Disallowance and reservation, for instance, basically allows the federal government to arbitrarily quash any provincial legislation it sees fit. In former British possessions, these powers are now often considered to be politically obsolete, and in many cases have been formally abolished.
But in Canadian constitutional law, the powers of reservation and disallowance of both federal and provincial legislation still formally remain in place.
Alberta has been no stranger to the process, even in the relatively recent past. During the Depression, the federal government moved to strike down various laws of Alberta’s Social Credit government which had attempted to legislate in the clearly-defined federal powers of banking and currency. The last disallowance of a provincial law occurred in April 1943, in relation to prejudicial Alberta legislation restricting land sales regarding Hutterites and “enemy aliens.”
Declaratory power, on the other hand, is a different kettle of fish — and one that could have implications for our current inter-provincial pipeline dispute. In general terms, works declared by Parliament to be “for the general advantage of Canada” or “for the advantage of two or more of the provinces” are often part of the national infrastructure. Whenever Parliament invokes the power, it gains jurisdiction over the work and any necessarily incidental operations.
It could easily be argued — both legally and politically — that Kinder Morgan’s project falls under that definition.
But for almost 60 years, federal governments have been loath to invoke declaratory power.
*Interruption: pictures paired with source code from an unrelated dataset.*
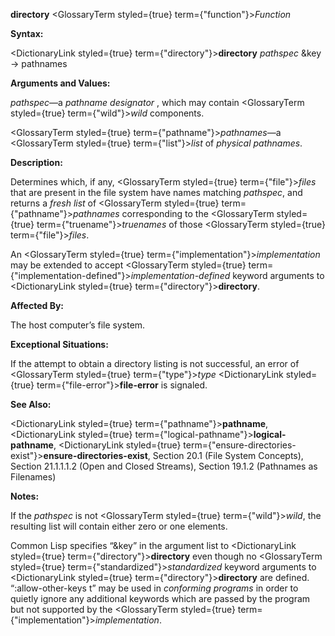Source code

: **directory** <GlossaryTerm styled={true} term={"function"}><i>Function</i></GlossaryTerm> 



**Syntax:** 



<DictionaryLink styled={true} term={"directory"}><b>directory</b></DictionaryLink> *pathspec* &amp;key → pathnames 



**Arguments and Values:** 



*pathspec*—a *pathname designator* , which may contain <GlossaryTerm styled={true} term={"wild"}><i>wild</i></GlossaryTerm> components. 



<GlossaryTerm styled={true} term={"pathname"}><i>pathnames</i></GlossaryTerm>—a <GlossaryTerm styled={true} term={"list"}><i>list</i></GlossaryTerm> of *physical pathnames*. 



**Description:** 



Determines which, if any, <GlossaryTerm styled={true} term={"file"}><i>files</i></GlossaryTerm> that are present in the file system have names matching *pathspec*, and returns a *fresh list* of <GlossaryTerm styled={true} term={"pathname"}><i>pathnames</i></GlossaryTerm> corresponding to the <GlossaryTerm styled={true} term={"truename"}><i>truenames</i></GlossaryTerm> of those <GlossaryTerm styled={true} term={"file"}><i>files</i></GlossaryTerm>. 



An <GlossaryTerm styled={true} term={"implementation"}><i>implementation</i></GlossaryTerm> may be extended to accept <GlossaryTerm styled={true} term={"implementation-defined"}><i>implementation-defined</i></GlossaryTerm> keyword arguments to <DictionaryLink styled={true} term={"directory"}><b>directory</b></DictionaryLink>. 



**Affected By:** 



The host computer’s file system. 



**Exceptional Situations:** 



If the attempt to obtain a directory listing is not successful, an error of <GlossaryTerm styled={true} term={"type"}><i>type</i></GlossaryTerm> <DictionaryLink styled={true} term={"file-error"}><b>file-error</b></DictionaryLink> is signaled. 



**See Also:** 



<DictionaryLink styled={true} term={"pathname"}><b>pathname</b></DictionaryLink>, <DictionaryLink styled={true} term={"logical-pathname"}><b>logical-pathname</b></DictionaryLink>, <DictionaryLink styled={true} term={"ensure-directories-exist"}><b>ensure-directories-exist</b></DictionaryLink>, Section 20.1 (File System Concepts), Section 21.1.1.1.2 (Open and Closed Streams), Section 19.1.2 (Pathnames as Filenames) 



**Notes:** 



If the *pathspec* is not <GlossaryTerm styled={true} term={"wild"}><i>wild</i></GlossaryTerm>, the resulting list will contain either zero or one elements. 



Common Lisp specifies “&amp;key” in the argument list to <DictionaryLink styled={true} term={"directory"}><b>directory</b></DictionaryLink> even though no <GlossaryTerm styled={true} term={"standardized"}><i>standardized</i></GlossaryTerm> keyword arguments to <DictionaryLink styled={true} term={"directory"}><b>directory</b></DictionaryLink> are defined. “:allow-other-keys t” may be used in *conforming programs* in order to quietly ignore any additional keywords which are passed by the program but not supported by the <GlossaryTerm styled={true} term={"implementation"}><i>implementation</i></GlossaryTerm>.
Dictating decisions to provinces and citizens is always bordering on a dangerous political faux pas, and can have potential implications for any ruling party at the ballot box.
The last time the power was invoked was in 1961, when the federal government moved to take over the administration of nuclear energy.
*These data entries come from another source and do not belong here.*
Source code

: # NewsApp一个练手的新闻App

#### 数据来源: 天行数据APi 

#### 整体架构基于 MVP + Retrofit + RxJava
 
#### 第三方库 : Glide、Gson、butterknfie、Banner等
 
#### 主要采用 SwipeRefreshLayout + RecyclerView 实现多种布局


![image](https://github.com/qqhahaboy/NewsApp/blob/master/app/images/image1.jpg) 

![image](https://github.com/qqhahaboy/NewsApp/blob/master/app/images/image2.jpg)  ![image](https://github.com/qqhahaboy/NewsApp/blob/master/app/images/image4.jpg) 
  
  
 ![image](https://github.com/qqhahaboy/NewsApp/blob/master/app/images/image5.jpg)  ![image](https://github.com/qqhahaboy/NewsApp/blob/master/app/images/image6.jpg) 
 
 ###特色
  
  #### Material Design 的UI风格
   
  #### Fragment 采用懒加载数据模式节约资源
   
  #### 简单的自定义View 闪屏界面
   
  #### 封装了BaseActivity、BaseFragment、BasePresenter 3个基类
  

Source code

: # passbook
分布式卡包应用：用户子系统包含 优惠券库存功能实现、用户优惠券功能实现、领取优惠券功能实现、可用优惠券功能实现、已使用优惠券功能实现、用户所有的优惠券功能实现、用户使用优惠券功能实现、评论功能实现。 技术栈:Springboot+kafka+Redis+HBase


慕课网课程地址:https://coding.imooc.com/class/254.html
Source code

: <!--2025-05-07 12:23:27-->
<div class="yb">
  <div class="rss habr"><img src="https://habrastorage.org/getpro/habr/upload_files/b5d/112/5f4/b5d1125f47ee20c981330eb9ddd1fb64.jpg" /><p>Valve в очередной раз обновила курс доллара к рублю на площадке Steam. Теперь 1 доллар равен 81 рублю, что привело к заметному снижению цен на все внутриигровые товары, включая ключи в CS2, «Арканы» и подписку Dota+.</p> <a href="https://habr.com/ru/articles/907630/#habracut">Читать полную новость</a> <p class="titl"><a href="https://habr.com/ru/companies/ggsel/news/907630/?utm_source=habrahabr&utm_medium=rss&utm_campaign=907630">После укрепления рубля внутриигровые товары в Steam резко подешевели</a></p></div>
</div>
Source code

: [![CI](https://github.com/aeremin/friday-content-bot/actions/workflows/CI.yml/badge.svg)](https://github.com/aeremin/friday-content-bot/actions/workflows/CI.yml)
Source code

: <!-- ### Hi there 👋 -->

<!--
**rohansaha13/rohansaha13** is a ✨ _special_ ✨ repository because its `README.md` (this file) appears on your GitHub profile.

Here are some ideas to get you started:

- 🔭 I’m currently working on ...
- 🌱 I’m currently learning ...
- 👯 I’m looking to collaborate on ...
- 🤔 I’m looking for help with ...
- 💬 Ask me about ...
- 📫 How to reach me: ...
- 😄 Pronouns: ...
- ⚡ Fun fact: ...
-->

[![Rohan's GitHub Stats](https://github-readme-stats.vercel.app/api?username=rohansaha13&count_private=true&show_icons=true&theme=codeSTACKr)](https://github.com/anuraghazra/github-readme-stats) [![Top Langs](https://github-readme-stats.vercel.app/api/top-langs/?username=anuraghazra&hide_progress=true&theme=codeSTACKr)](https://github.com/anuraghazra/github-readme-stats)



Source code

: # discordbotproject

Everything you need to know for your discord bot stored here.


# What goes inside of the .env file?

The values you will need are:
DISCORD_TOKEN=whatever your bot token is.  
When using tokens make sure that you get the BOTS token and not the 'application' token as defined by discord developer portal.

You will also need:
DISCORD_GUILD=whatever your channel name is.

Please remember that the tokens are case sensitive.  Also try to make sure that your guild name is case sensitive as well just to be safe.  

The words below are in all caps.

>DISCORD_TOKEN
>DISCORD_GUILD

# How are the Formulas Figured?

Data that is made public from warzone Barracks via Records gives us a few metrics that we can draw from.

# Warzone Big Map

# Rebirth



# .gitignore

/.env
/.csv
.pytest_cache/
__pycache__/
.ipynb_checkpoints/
While powers like declaratory power have fallen into disuse in Canada, that doesn’t mean they no longer exist as part of the federal government’s tickle trunk to force a province’s hand, or cram an unwanted project down a province’s throat if it is deemed to be in the national interest. Certainly the optics are not ideal from a political perspective, and in a democratic system, the use of such powers can sometimes smack of a subversion of the people’s right to decide for themselves.
But for the federal government to sit back and do nothing in the face of provincial defiance of their professed goals — an interest that has already been declared to be vital to the nation as a whole — will only further erode the federal government’s authority and open the door for more provinces to increasingly challenge Ottawa regarding any number of projects that might be in the national interest.
While provinces should still retain the right to oppose Ottawa’s will — think Trudeau Sr.’s National Energy Program, for instance — they should not be permitted to totally block any project that has been declared to be in the national interest.
If the federal government had not had this ability in the past, the nation would not have a national railway or highway system, among many other national benefits.
Federal governments must be allowed to act in the national interest, or that government itself may no longer be in the national interest. If provinces or local interests begin to dictate to Ottawa what is only in their regional interest, then our federal system will have failed, and all Canadians — not just those in Alberta or British Columbia — will be the victims of this destabilizing influence.